Hmm, the previous example produces 176 rows which contain the previous 50 values for each of the 3 attributes based on the notion that each 50 row clump is disinct, so just like your series. If you meant that each example is made up of the last 50 values for each attribute then you change the step size to one, like this, where we just look for sequence patterns in att3.
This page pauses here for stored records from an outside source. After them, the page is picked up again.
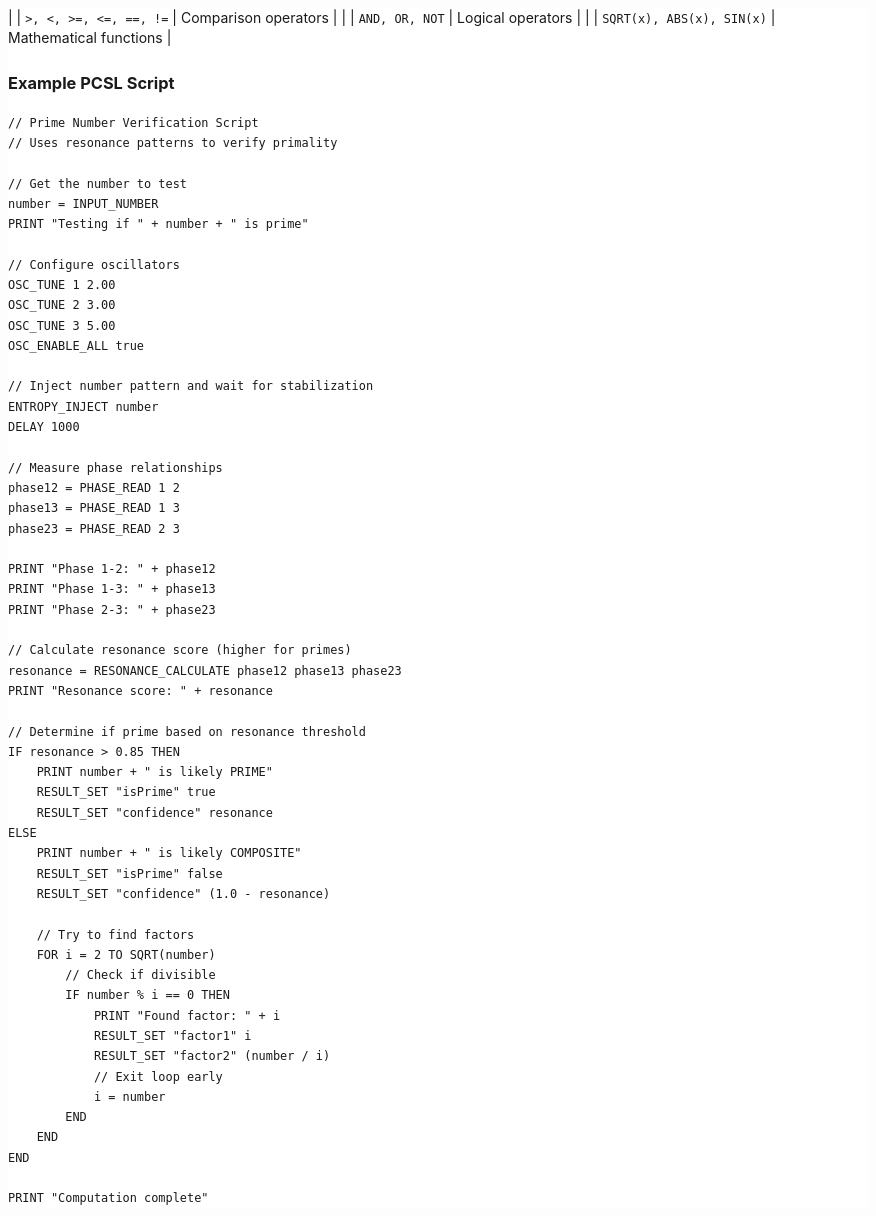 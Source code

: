 | | `>, <, >=, <=, ==, !=` | Comparison operators |
| | `AND, OR, NOT` | Logical operators |
| | `SQRT(x), ABS(x), SIN(x)` | Mathematical functions |

### Example PCSL Script

```
// Prime Number Verification Script
// Uses resonance patterns to verify primality

// Get the number to test
number = INPUT_NUMBER
PRINT "Testing if " + number + " is prime"

// Configure oscillators
OSC_TUNE 1 2.00
OSC_TUNE 2 3.00
OSC_TUNE 3 5.00
OSC_ENABLE_ALL true

// Inject number pattern and wait for stabilization
ENTROPY_INJECT number
DELAY 1000

// Measure phase relationships
phase12 = PHASE_READ 1 2
phase13 = PHASE_READ 1 3
phase23 = PHASE_READ 2 3

PRINT "Phase 1-2: " + phase12
PRINT "Phase 1-3: " + phase13
PRINT "Phase 2-3: " + phase23

// Calculate resonance score (higher for primes)
resonance = RESONANCE_CALCULATE phase12 phase13 phase23
PRINT "Resonance score: " + resonance

// Determine if prime based on resonance threshold
IF resonance > 0.85 THEN
    PRINT number + " is likely PRIME"
    RESULT_SET "isPrime" true
    RESULT_SET "confidence" resonance
ELSE
    PRINT number + " is likely COMPOSITE"
    RESULT_SET "isPrime" false
    RESULT_SET "confidence" (1.0 - resonance)
    
    // Try to find factors
    FOR i = 2 TO SQRT(number)
        // Check if divisible
        IF number % i == 0 THEN
            PRINT "Found factor: " + i
            RESULT_SET "factor1" i
            RESULT_SET "factor2" (number / i)
            // Exit loop early
            i = number
        END
    END
END

PRINT "Computation complete"
```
<operator name="Root" class="Process" expanded="yes">
    <operator name="ExampleSetGenerator" class="ExampleSetGenerator">
        <parameter key="target_function"	value="random"/>
        <parameter key="number_examples"	value="8800"/>
        <parameter key="number_of_attributes"	value="3"/>
    </operator>
    <operator name="FeatureNameFilter" class="FeatureNameFilter">
        <parameter key="skip_features_with_name"	value="att1|att2"/>
    </operator>
    <operator name="BinDiscretization" class="BinDiscretization">
        <parameter key="range_name_type"	value="short"/>
    </operator>
    <operator name="MultivariateSeries2WindowExamples" class="MultivariateSeries2WindowExamples">
        <parameter key="window_size"	value="50"/>
        <parameter key="step_size"	value="1"/>
    </operator>
    <operator name="W-Apriori" class="W-Apriori">
    </operator>
</operator>

New Altair Community Member

May 9, 2009

I know that I'm close (thx to your help) but it is still not sufficient.
Let's put it in a simple way....I've 1 attribute with 150 elements (rows),
and i want to see in result mode on the 'data view' Series1, Series2, Series3
with under them, 50 values of the attributes.

if I do so :

<operator name="OperatorChain (2)" class="OperatorChain" expanded="yes">
        <operator name="ExampleSource" class="ExampleSource">
            <parameter key="attributes"	value="~/minim.aml"/>
        </operator>
        <operator name="MultivariateSeries2WindowExamples" class="MultivariateSeries2WindowExamples" breakpoints="after">
            <parameter key="horizon"	value="1"/>
            <parameter key="window_size"	value="50"/>
            <parameter key="step_size"	value="50"/>
            <parameter key="add_incomplete_windows"	value="true"/>
        </operator>

then the output will be (in result mode->data view) : 3 example, 50 attributes' (wrong! I've 1 attribute and 3x50 values)
i tried other series preprocessing operation like "index series" or "Single2series" but it still not what i want.
Meanwhile I want to say that I rally appreciate your help.
A.Florio

New Altair Community Member

May 9, 2009

Let's put it in a simple way....I've 1 attribute with 150 elements (rows),
and i want to see in result mode on the 'data view' Series1, Series2, Series3
with under them, 50 values of the attributes.

Does the following do it?

<operator name="Root" class="Process" expanded="yes">
    <operator name="ExampleSetGenerator" class="ExampleSetGenerator">
        <parameter key="target_function"	value="random"/>
        <parameter key="number_examples"	value="150"/>
        <parameter key="number_of_attributes"	value="1"/>
    </operator>
    <operator name="FeatureNameFilter" class="FeatureNameFilter" breakpoints="after">
        <parameter key="filter_special_features"	value="true"/>
        <parameter key="skip_features_with_name"	value="label"/>
    </operator>
    <operator name="MultivariateSeries2WindowExamples" class="MultivariateSeries2WindowExamples">
        <parameter key="window_size"	value="3"/>
        <parameter key="step_size"	value="3"/>
    </operator>
    <operator name="ChangeAttributeNamesReplace" class="ChangeAttributeNamesReplace">
        <parameter key="replace_what"	value="att.*-"/>
        <parameter key="replace_by"	value="Series_"/>
    </operator>
</operator>

Hope so! Good weekend.

New Altair Community Member

In this way, i got 3 columns(ok), but the first one doesn't contains
the first 50 values of my dataset. The values are spread like
a matrix index (1st rows, 2nd rows, ...). how can i tell it to take the first 50 values,
put in the 1st column (1st series), second 50 values, put in 2nd column (2nd series) and so on?
Thank you a lot for your help.

A.Florio

New Altair Community Member

OK, now I see what you mean, at least I hope so! What about this?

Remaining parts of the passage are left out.